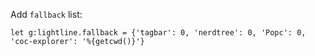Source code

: 
Add `fallback` list:  

```
let g:lightline.fallback = {'tagbar': 0, 'nerdtree': 0, 'Popc': 0, 'coc-explorer': '%{getcwd()}'}
```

● ● ●

* **What you need to do**
The reply should consist of a single number: how many lines in the listing contain the word "fallback".

* **Task result**
2